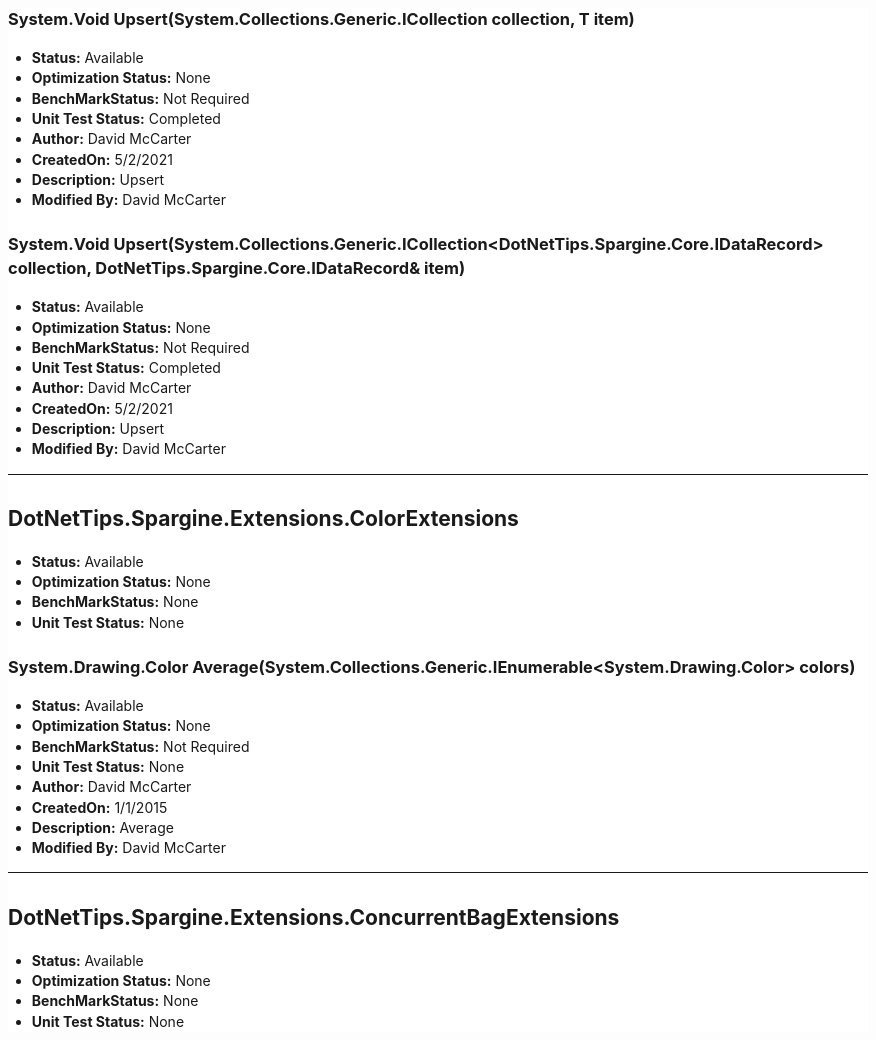 ### System.Void Upsert(System.Collections.Generic.ICollection<T> collection, T item)

* **Status:** Available
* **Optimization Status:** None
* **BenchMarkStatus:** Not Required
* **Unit Test Status:** Completed
* **Author:** David McCarter
* **CreatedOn:** 5/2/2021
* **Description:** Upsert
* **Modified By:** David McCarter

### System.Void Upsert(System.Collections.Generic.ICollection<DotNetTips.Spargine.Core.IDataRecord> collection, DotNetTips.Spargine.Core.IDataRecord& item)

* **Status:** Available
* **Optimization Status:** None
* **BenchMarkStatus:** Not Required
* **Unit Test Status:** Completed
* **Author:** David McCarter
* **CreatedOn:** 5/2/2021
* **Description:** Upsert
* **Modified By:** David McCarter

*****
## DotNetTips.Spargine.Extensions.ColorExtensions

* **Status:** Available
* **Optimization Status:** None
* **BenchMarkStatus:** None
* **Unit Test Status:** None

### System.Drawing.Color Average(System.Collections.Generic.IEnumerable<System.Drawing.Color> colors)

* **Status:** Available
* **Optimization Status:** None
* **BenchMarkStatus:** Not Required
* **Unit Test Status:** None
* **Author:** David McCarter
* **CreatedOn:** 1/1/2015
* **Description:** Average
* **Modified By:** David McCarter

*****
## DotNetTips.Spargine.Extensions.ConcurrentBagExtensions

* **Status:** Available
* **Optimization Status:** None
* **BenchMarkStatus:** None
* **Unit Test Status:** None
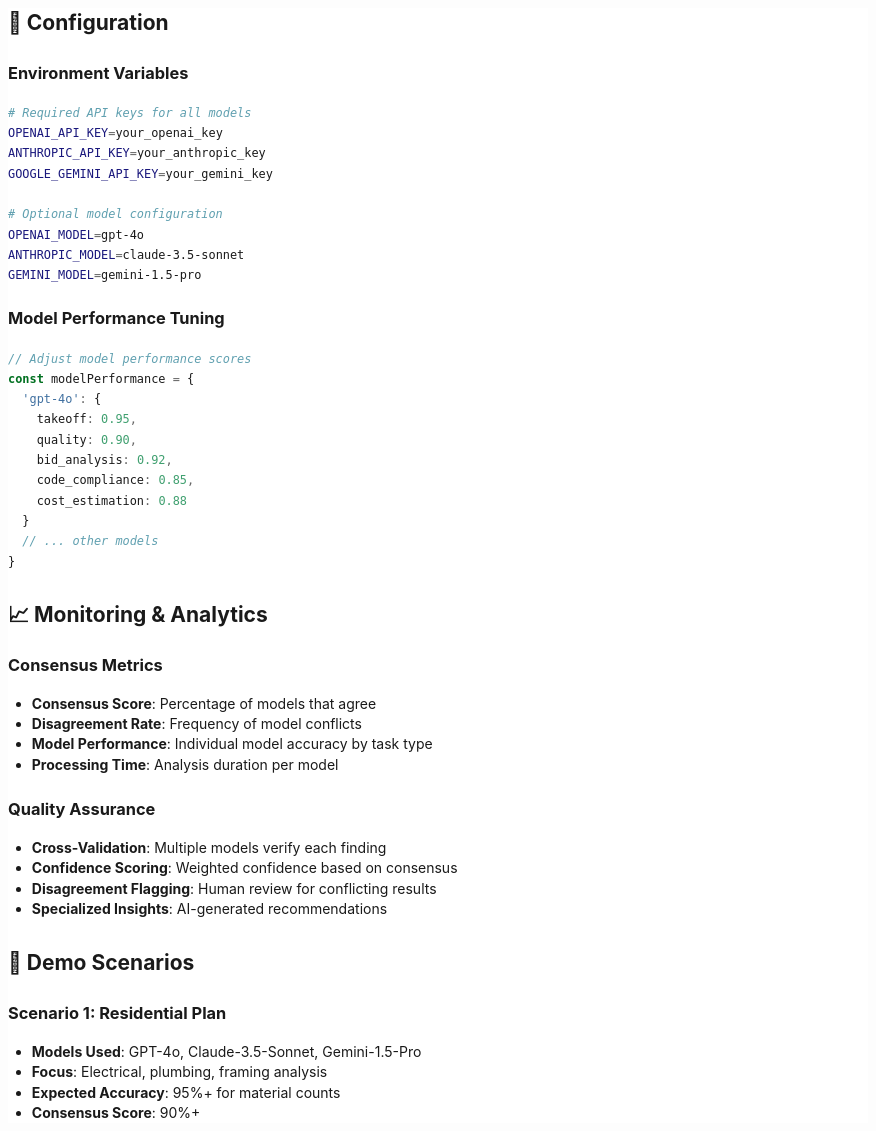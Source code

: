 ## 🔧 Configuration

### Environment Variables

```bash
# Required API keys for all models
OPENAI_API_KEY=your_openai_key
ANTHROPIC_API_KEY=your_anthropic_key
GOOGLE_GEMINI_API_KEY=your_gemini_key

# Optional model configuration
OPENAI_MODEL=gpt-4o
ANTHROPIC_MODEL=claude-3.5-sonnet
GEMINI_MODEL=gemini-1.5-pro
```

### Model Performance Tuning

```typescript
// Adjust model performance scores
const modelPerformance = {
  'gpt-4o': {
    takeoff: 0.95,
    quality: 0.90,
    bid_analysis: 0.92,
    code_compliance: 0.85,
    cost_estimation: 0.88
  }
  // ... other models
}
```

## 📈 Monitoring & Analytics

### Consensus Metrics

- **Consensus Score**: Percentage of models that agree
- **Disagreement Rate**: Frequency of model conflicts
- **Model Performance**: Individual model accuracy by task type
- **Processing Time**: Analysis duration per model

### Quality Assurance

- **Cross-Validation**: Multiple models verify each finding
- **Confidence Scoring**: Weighted confidence based on consensus
- **Disagreement Flagging**: Human review for conflicting results
- **Specialized Insights**: AI-generated recommendations

## 🎯 Demo Scenarios

### Scenario 1: Residential Plan
- **Models Used**: GPT-4o, Claude-3.5-Sonnet, Gemini-1.5-Pro
- **Focus**: Electrical, plumbing, framing analysis
- **Expected Accuracy**: 95%+ for material counts
- **Consensus Score**: 90%+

****************************************

» EXERCISE OBJECTIVE:
Work out how many lines of the data above hold the word "Spargine", and write only the count.

» WRITTEN SOLUTION:
3